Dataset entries

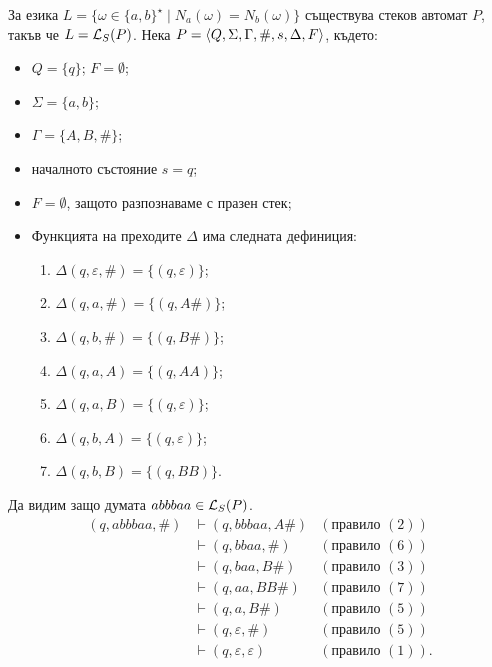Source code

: \begin{example}
  За езика $L = \{\omega \in \{a,b\}^\star \mid N_a(\omega) = N_b(\omega)\}$ съществува стеков автомат $P$, такъв че
  $L = \mathcal{L}_S(P)$.
  Нека $P = \langle{Q,\Sigma,\Gamma,\#,s,\Delta,F}\rangle$, където:
  \begin{itemize}
  \item 
    $Q = \{q\}$; $F = \emptyset$;
  \item
    $\Sigma = \{a,b\}$;
  \item
    $\Gamma = \{A, B, \#\}$;
  \item
    началното състояние $s = q$;
  \item
    $F = \emptyset$, защото разпознаваме с празен стек;
  \item
    Функцията на преходите $\Delta$ има следната дефиниция:
    \begin{enumerate}[(1)]
    \item 
      $\Delta(q, \varepsilon, \#) = \{(q, \varepsilon)\}$;
    \item
      $\Delta(q, a, \#) = \{(q, A\#)\}$;
    \item
      $\Delta(q, b, \#) = \{(q, B\#)\}$;
    \item
      $\Delta(q, a, A) = \{(q, AA)\}$;
    \item
      $\Delta(q, a, B) = \{(q, \varepsilon)\}$;
    \item
      $\Delta(q, b, A) = \{(q, \varepsilon)\}$;
    \item
      $\Delta(q, b, B) = \{(q, BB)\}$.
    \end{enumerate}
  \end{itemize}
  Да видим защо думата $abbbaa \in \mathcal{L}_S(P)$.
  \begin{align*}
    (q, abbbaa, \#) & \vdash (q, bbbaa, A\#) & (\text{правило }(2))\\
    & \vdash (q, bbaa, \#) & (\text{правило }(6))\\
    & \vdash (q, baa, B\#) & (\text{правило }(3))\\
    & \vdash (q, aa, BB\#) & (\text{правило }(7))\\
    & \vdash (q, a, B\#) & (\text{правило }(5))\\
    & \vdash (q, \varepsilon, \#) & (\text{правило }(5))\\
    & \vdash (q, \varepsilon, \varepsilon) & (\text{правило }(1)).
  \end{align*}
\end{example}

_Your instructions_
What is needed is an exact copy of the lines from the one containing "началното състояние $s = q$;" through the last line of the records above, both included.

_Expected output_
    началното състояние $s = q$;
  \item
    $F = \emptyset$, защото разпознаваме с празен стек;
  \item
    Функцията на преходите $\Delta$ има следната дефиниция:
    \begin{enumerate}[(1)]
    \item 
      $\Delta(q, \varepsilon, \#) = \{(q, \varepsilon)\}$;
    \item
      $\Delta(q, a, \#) = \{(q, A\#)\}$;
    \item
      $\Delta(q, b, \#) = \{(q, B\#)\}$;
    \item
      $\Delta(q, a, A) = \{(q, AA)\}$;
    \item
      $\Delta(q, a, B) = \{(q, \varepsilon)\}$;
    \item
      $\Delta(q, b, A) = \{(q, \varepsilon)\}$;
    \item
      $\Delta(q, b, B) = \{(q, BB)\}$.
    \end{enumerate}
  \end{itemize}
  Да видим защо думата $abbbaa \in \mathcal{L}_S(P)$.
  \begin{align*}
    (q, abbbaa, \#) & \vdash (q, bbbaa, A\#) & (\text{правило }(2))\\
    & \vdash (q, bbaa, \#) & (\text{правило }(6))\\
    & \vdash (q, baa, B\#) & (\text{правило }(3))\\
    & \vdash (q, aa, BB\#) & (\text{правило }(7))\\
    & \vdash (q, a, B\#) & (\text{правило }(5))\\
    & \vdash (q, \varepsilon, \#) & (\text{правило }(5))\\
    & \vdash (q, \varepsilon, \varepsilon) & (\text{правило }(1)).
  \end{align*}
\end{example}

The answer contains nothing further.